Sermons

Summary: As a nation we are abandoning the moral law written into our hearts by God. It’s almost too much to hear it without weeping.

Nineteenth Sunday in Course Year A 2023

St. Paul had a big problem. He’s putting together the first real systematic theology of salvation in his letter to the Church at Rome, but he’s run into a wall. Paul is a Jew, an observant Jew, but he has come to believe in Jesus as Son of God and Messiah of Israel. When he comes to a new town, he goes to the synagogue on Sabbat and usually preaches, delving back into Torah and the prophets to show the love of God, but then claiming Jesus is the looked for Messiah. His listeners sometimes believe–these are usually Gentiles who believe in the One God–but oftentimes do not. After all, Paul is preaching that a Galilean carpenter executed for treason by the Romans is the promised One of God? Jesus violated every Jewish expectation. He was supposed to be victorious over the Romans, not to be tried and put to death. It was all too much. And it was too easy to deny the many miracles of Christ, even His resurrection, because Paul’s listeners had not experienced any of that themselves. Paul’s problem: the very people Jesus came to save first of all generally would not believe and enter His Church.
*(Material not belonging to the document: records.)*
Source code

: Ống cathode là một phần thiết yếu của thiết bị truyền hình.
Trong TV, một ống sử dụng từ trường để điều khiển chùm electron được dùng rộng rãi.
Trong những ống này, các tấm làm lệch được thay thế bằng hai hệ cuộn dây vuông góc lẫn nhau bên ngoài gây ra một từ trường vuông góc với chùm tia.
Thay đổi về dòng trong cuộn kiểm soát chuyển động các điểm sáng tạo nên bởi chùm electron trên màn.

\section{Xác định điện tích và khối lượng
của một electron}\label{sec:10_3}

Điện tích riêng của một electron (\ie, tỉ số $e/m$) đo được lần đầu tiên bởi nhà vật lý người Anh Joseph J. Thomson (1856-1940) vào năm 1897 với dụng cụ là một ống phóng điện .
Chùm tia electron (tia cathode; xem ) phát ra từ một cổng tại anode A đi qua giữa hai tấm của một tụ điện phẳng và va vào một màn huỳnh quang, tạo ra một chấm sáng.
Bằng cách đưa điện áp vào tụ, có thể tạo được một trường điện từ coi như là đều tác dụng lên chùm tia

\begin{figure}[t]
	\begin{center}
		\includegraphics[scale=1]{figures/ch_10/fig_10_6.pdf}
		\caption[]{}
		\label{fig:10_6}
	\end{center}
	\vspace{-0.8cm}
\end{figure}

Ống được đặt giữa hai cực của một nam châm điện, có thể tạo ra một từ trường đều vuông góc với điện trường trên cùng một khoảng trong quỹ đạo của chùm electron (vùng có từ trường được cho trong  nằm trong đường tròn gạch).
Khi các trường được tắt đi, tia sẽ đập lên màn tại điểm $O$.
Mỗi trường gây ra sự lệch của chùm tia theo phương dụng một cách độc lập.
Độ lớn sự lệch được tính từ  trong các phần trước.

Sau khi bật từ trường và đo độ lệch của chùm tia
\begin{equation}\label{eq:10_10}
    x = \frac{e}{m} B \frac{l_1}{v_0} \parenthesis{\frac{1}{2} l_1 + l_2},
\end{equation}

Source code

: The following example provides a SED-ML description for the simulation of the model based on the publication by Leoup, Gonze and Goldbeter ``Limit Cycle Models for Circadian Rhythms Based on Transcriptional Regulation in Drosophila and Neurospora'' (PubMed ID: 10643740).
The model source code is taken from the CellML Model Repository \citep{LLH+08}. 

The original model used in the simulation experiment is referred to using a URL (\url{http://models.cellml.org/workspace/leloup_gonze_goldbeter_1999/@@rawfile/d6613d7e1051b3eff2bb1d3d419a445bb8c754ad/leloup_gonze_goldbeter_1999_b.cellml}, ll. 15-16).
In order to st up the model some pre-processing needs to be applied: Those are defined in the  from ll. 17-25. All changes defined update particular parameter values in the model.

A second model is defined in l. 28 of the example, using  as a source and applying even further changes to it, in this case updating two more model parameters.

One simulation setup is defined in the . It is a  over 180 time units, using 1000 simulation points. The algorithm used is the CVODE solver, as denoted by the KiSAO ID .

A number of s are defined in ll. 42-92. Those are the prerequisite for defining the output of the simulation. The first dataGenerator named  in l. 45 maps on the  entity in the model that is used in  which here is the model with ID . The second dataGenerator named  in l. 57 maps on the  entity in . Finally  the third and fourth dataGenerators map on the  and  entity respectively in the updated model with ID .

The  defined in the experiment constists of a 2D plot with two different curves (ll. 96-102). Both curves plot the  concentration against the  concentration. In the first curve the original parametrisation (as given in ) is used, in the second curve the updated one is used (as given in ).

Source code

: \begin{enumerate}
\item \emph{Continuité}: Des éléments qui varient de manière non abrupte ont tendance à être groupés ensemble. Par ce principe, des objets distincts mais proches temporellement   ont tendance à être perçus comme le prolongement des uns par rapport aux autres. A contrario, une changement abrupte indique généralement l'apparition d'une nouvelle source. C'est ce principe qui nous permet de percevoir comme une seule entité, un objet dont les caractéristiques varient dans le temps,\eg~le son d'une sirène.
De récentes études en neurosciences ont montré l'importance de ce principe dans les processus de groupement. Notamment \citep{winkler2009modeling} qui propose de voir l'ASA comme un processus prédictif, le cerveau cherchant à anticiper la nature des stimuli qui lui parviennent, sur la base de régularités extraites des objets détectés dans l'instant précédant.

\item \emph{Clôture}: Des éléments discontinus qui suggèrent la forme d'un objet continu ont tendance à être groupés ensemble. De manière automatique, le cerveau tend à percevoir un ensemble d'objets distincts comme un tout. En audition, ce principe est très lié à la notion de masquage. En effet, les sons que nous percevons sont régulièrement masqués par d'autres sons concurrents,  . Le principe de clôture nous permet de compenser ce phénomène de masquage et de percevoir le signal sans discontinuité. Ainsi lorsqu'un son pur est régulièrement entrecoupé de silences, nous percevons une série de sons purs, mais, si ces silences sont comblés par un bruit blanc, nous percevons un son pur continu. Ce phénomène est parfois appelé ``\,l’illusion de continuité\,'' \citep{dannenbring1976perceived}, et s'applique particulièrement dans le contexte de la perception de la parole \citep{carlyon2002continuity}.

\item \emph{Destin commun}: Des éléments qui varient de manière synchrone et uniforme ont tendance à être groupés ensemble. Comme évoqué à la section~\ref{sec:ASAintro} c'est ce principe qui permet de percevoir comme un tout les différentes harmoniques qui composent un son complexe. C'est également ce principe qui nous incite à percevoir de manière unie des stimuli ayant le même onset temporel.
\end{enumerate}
That caused much sadness in the apostle’s heart. I understand myself. As an American of Irish descent, son of countless generations of Irish Catholics, I read all the time of the apostasy of Ireland’s citizens, essentially abandoning their Christian heritage. A people whose fidelity to faith ultimately reconverted the barbarians of Europe to Christ is adopting contraception and abortion and has largely abandoned the practice of the faith.

And we all can feel something like Paul’s feelings about our own country. The abortion business people are picking off the states one-by-one. They circulate a vague petition, get on the ballot, and then get 50% plus one vote to codify baby-killing before birth into the state constitution. As a nation we are abandoning the moral law written into our hearts by God. It’s almost too much to hear it without weeping.

Thus was Elijah; thus were the apostles. Elijah is running from government assassins. He is on the mountain, but it’s taken forty days of desert wandering to get there. He is waiting for God to reveal Himself. The apostles are in a boat–that’s the symbol of the Church in the NT–and a storm threatens to swamp them. Elijah does not hear God in fire, earthquake and tornado. No, but in almost silence. The apostles find God to be present in their leader, their rabbi, walking on the water. In chaos, we are prone to run around madly looking for something like a fire hose. But Christ is not a fire hose. He is the very presence of God in our midst, and He usually speaks to us very quietly. “Peace, be still,” He commands the wind and waves and our own minds and hearts. Let’s listen to Him always, not just in crises.